Beginning with the first line below, please restate each line exactly, down to and including the line containing "Note, however, that".

>>>

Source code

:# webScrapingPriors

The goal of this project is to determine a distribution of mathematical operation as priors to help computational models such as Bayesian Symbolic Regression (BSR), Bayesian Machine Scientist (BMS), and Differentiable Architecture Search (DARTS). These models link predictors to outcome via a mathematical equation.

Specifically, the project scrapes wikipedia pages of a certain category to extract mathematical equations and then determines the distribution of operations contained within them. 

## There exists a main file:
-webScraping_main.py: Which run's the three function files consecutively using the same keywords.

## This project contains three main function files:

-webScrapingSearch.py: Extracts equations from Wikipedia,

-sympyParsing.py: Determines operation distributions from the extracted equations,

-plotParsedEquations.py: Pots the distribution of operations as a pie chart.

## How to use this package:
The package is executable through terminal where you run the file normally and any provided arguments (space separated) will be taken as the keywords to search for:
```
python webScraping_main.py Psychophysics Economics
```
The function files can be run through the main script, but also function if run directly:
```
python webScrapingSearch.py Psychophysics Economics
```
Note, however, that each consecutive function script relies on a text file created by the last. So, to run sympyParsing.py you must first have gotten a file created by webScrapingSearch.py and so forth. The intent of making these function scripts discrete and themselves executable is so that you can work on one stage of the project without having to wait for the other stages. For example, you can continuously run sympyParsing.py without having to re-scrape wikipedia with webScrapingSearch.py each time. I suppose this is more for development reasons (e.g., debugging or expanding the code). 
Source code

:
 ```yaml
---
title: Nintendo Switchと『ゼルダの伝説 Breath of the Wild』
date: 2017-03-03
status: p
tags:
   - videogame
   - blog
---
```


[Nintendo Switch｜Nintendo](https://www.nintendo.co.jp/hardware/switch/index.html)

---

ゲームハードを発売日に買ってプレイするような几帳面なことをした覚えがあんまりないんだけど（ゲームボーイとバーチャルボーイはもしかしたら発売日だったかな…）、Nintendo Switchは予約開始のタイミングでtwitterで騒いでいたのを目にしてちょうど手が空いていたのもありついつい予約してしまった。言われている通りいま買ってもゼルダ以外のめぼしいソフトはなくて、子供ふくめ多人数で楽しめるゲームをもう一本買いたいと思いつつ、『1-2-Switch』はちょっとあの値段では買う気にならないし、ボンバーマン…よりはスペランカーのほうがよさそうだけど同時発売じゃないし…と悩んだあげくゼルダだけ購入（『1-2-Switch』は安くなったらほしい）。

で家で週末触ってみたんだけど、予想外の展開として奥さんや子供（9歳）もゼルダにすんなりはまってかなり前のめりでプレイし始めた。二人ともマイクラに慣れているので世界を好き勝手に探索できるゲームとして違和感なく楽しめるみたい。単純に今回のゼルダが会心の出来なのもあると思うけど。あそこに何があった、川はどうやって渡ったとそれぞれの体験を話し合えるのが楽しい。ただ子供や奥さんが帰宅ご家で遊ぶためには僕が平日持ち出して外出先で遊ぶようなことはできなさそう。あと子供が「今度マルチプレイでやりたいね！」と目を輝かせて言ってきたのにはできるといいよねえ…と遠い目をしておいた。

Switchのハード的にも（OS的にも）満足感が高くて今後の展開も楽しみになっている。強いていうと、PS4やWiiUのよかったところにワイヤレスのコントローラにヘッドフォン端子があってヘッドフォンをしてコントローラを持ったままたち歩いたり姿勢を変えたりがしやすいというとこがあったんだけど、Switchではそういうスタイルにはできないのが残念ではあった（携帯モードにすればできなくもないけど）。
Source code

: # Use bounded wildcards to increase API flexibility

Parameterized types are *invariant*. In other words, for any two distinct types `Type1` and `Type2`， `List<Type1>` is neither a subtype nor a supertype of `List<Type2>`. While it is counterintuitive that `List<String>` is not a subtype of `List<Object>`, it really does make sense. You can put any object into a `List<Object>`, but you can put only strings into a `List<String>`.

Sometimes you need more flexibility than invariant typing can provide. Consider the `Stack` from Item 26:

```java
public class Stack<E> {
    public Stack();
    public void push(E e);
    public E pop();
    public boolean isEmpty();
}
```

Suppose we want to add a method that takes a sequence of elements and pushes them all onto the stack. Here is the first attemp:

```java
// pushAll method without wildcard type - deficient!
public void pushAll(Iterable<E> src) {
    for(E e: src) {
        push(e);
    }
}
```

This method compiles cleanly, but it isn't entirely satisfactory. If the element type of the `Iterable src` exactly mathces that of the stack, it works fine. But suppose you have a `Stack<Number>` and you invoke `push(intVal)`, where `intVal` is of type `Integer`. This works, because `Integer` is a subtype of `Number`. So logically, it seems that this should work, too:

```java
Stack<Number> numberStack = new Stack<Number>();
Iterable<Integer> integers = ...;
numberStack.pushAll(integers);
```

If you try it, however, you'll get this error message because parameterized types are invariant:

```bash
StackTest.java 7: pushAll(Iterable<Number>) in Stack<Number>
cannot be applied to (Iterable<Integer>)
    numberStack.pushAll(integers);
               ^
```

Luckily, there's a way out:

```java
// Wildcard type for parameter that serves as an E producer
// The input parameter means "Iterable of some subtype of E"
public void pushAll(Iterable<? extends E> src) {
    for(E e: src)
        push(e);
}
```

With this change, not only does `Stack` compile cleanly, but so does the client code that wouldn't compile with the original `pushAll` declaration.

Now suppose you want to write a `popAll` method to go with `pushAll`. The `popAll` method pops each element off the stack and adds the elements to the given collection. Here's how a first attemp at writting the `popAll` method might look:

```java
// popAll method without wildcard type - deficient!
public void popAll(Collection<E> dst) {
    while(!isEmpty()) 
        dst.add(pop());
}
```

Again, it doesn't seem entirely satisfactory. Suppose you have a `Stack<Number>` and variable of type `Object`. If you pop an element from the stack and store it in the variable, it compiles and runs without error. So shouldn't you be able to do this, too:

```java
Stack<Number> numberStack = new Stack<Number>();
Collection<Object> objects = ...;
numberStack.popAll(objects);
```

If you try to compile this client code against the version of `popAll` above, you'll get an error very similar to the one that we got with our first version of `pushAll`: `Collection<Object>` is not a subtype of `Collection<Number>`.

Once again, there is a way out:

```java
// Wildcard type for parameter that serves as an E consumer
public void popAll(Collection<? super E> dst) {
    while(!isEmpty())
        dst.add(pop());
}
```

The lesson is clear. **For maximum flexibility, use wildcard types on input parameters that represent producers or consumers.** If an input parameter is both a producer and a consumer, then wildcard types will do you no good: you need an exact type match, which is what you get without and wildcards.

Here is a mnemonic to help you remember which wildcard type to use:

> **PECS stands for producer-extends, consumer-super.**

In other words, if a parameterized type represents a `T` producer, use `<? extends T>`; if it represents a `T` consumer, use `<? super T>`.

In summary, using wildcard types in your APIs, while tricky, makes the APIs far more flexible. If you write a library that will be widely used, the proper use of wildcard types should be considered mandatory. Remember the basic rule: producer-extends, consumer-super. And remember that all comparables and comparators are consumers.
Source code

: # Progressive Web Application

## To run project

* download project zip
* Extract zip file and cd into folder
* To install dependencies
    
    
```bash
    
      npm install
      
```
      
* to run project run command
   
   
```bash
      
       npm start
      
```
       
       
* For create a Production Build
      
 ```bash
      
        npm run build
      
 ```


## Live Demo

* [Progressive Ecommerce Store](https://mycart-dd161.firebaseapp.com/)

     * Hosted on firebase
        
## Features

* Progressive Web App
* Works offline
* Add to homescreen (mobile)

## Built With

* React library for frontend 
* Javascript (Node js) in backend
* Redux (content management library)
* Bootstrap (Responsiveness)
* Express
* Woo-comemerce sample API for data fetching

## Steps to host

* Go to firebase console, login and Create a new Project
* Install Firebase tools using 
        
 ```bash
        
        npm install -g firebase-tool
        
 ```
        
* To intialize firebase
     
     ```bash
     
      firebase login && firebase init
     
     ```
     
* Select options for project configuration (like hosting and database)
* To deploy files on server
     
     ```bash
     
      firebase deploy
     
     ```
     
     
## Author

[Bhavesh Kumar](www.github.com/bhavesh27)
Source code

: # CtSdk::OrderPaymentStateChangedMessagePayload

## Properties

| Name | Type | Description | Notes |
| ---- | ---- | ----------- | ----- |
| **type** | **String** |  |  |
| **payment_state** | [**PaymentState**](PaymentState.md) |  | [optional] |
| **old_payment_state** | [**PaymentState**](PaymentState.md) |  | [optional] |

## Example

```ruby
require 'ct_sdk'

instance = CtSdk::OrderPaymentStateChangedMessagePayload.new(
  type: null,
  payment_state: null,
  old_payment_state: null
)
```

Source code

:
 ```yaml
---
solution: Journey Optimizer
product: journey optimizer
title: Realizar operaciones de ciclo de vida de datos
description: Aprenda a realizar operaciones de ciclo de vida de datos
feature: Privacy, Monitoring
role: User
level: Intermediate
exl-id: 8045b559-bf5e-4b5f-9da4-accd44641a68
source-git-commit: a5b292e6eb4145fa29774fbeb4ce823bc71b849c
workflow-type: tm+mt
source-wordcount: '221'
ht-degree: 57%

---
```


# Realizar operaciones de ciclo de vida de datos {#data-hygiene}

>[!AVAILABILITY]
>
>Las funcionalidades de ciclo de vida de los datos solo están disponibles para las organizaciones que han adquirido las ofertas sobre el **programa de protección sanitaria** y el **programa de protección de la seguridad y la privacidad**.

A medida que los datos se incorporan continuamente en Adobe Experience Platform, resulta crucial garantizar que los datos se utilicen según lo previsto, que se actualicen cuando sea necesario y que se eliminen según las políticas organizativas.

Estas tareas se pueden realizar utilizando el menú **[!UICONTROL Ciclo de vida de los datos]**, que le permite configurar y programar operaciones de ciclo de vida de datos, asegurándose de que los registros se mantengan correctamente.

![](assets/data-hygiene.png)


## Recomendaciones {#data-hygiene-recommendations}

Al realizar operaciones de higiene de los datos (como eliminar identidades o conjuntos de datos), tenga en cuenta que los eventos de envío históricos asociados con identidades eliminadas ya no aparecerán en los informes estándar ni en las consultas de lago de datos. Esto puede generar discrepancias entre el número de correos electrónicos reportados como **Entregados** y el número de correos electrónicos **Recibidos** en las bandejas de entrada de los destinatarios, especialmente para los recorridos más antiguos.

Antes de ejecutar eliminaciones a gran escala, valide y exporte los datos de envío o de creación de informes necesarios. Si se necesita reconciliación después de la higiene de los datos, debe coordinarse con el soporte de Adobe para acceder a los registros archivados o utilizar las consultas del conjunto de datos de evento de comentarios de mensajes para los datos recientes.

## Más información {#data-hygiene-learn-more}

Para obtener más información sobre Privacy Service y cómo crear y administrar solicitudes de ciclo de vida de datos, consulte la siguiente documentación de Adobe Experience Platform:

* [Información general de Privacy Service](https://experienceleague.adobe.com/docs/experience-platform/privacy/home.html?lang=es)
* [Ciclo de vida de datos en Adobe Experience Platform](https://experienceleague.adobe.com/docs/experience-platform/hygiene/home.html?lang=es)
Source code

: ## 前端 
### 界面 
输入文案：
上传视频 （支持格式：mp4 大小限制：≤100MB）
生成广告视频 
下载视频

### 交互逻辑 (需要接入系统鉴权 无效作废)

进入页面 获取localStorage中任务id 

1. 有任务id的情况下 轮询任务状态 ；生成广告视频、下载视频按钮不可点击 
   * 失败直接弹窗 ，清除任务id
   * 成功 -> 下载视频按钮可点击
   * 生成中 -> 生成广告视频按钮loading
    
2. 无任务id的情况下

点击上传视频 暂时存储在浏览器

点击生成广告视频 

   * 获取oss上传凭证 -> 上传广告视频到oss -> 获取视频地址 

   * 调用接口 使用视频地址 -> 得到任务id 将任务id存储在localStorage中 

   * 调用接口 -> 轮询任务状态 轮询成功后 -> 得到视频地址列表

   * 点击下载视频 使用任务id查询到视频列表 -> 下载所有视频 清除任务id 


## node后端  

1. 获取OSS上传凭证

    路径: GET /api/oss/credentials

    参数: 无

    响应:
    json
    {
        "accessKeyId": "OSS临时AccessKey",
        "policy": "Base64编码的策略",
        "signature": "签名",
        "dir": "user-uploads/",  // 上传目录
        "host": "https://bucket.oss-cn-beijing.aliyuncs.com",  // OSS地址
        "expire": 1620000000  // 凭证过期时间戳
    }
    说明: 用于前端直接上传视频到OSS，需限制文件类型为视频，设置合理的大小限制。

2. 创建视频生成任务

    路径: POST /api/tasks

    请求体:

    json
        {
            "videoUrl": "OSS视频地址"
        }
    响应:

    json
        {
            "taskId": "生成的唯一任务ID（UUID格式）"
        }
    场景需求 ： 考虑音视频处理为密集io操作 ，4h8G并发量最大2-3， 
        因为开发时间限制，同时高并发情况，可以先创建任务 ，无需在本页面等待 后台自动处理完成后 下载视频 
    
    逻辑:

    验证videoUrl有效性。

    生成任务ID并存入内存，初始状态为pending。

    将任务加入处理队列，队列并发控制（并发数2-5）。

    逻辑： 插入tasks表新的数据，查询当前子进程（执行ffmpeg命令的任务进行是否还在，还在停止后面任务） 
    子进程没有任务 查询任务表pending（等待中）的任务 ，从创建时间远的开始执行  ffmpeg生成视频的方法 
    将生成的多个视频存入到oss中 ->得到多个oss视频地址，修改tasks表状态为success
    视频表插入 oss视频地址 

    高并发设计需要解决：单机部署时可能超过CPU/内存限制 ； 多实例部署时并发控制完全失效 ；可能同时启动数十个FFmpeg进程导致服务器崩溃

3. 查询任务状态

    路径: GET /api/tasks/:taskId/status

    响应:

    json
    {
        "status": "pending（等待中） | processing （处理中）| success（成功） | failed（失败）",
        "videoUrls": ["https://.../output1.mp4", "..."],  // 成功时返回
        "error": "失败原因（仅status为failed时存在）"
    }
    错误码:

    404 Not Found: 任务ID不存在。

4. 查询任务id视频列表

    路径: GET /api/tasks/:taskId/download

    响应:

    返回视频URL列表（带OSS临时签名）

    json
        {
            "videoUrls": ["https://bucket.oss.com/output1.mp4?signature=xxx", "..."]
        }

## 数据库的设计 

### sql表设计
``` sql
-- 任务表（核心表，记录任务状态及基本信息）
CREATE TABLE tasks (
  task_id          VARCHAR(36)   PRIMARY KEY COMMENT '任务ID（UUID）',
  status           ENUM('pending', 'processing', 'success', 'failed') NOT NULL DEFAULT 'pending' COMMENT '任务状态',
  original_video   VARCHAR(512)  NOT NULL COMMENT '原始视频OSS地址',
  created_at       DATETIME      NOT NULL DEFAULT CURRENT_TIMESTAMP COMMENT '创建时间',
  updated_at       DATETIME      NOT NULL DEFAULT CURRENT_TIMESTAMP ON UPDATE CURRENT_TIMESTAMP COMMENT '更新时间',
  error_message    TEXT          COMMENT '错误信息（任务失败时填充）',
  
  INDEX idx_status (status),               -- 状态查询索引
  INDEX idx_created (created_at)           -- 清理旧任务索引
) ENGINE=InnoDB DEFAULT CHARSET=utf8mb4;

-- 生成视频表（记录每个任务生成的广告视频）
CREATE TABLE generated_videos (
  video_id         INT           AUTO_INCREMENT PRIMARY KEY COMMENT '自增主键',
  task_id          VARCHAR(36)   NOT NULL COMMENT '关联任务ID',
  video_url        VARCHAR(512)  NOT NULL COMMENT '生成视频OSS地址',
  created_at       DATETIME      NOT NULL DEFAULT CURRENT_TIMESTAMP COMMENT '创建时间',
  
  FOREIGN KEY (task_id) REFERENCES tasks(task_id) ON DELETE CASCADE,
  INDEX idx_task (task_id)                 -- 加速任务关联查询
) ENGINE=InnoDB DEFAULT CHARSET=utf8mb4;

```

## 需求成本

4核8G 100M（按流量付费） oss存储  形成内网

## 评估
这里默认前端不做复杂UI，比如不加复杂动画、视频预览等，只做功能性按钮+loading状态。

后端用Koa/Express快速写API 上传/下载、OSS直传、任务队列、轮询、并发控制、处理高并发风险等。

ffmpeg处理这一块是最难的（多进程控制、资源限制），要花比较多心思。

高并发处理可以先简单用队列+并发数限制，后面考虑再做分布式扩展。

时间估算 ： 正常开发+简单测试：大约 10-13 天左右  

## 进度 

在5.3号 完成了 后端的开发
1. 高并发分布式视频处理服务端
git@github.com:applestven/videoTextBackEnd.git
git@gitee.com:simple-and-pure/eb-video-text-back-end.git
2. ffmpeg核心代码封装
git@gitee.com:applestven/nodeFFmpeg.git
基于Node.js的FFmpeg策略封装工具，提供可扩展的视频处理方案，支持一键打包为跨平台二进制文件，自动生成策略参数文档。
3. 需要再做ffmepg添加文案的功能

<<<

| Solution to this task |
Source code

:# webScrapingPriors

The goal of this project is to determine a distribution of mathematical operation as priors to help computational models such as Bayesian Symbolic Regression (BSR), Bayesian Machine Scientist (BMS), and Differentiable Architecture Search (DARTS). These models link predictors to outcome via a mathematical equation.

Specifically, the project scrapes wikipedia pages of a certain category to extract mathematical equations and then determines the distribution of operations contained within them. 

## There exists a main file:
-webScraping_main.py: Which run's the three function files consecutively using the same keywords.

## This project contains three main function files:

-webScrapingSearch.py: Extracts equations from Wikipedia,

-sympyParsing.py: Determines operation distributions from the extracted equations,

-plotParsedEquations.py: Pots the distribution of operations as a pie chart.

## How to use this package:
The package is executable through terminal where you run the file normally and any provided arguments (space separated) will be taken as the keywords to search for:
```
python webScraping_main.py Psychophysics Economics
```
The function files can be run through the main script, but also function if run directly:
```
python webScrapingSearch.py Psychophysics Economics
```
Note, however, that each consecutive function script relies on a text file created by the last. So, to run sympyParsing.py you must first have gotten a file created by webScrapingSearch.py and so forth. The intent of making these function scripts discrete and themselves executable is so that you can work on one stage of the project without having to wait for the other stages. For example, you can continuously run sympyParsing.py without having to re-scrape wikipedia with webScrapingSearch.py each time. I suppose this is more for development reasons (e.g., debugging or expanding the code). 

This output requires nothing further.